If a line in the records below includes the word "Model", count it, then give the total and nothing else.

>>>

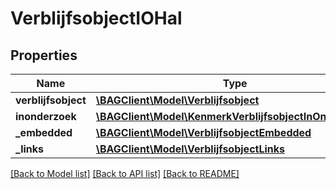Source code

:# VerblijfsobjectIOHal

## Properties
Name | Type | Description | Notes
------------ | ------------- | ------------- | -------------
**verblijfsobject** | [**\BAGClient\Model\Verblijfsobject**](Verblijfsobject.md) |  | 
**inonderzoek** | [**\BAGClient\Model\KenmerkVerblijfsobjectInOnderzoek[]**](KenmerkVerblijfsobjectInOnderzoek.md) |  | [optional] 
**_embedded** | [**\BAGClient\Model\VerblijfsobjectEmbedded**](VerblijfsobjectEmbedded.md) |  | [optional] 
**_links** | [**\BAGClient\Model\VerblijfsobjectLinks**](VerblijfsobjectLinks.md) |  | [optional] 

[[Back to Model list]](../../README.md#documentation-for-models) [[Back to API list]](../../README.md#documentation-for-api-endpoints) [[Back to README]](../../README.md)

<<<

__PROBLEM SOLUTION__:
5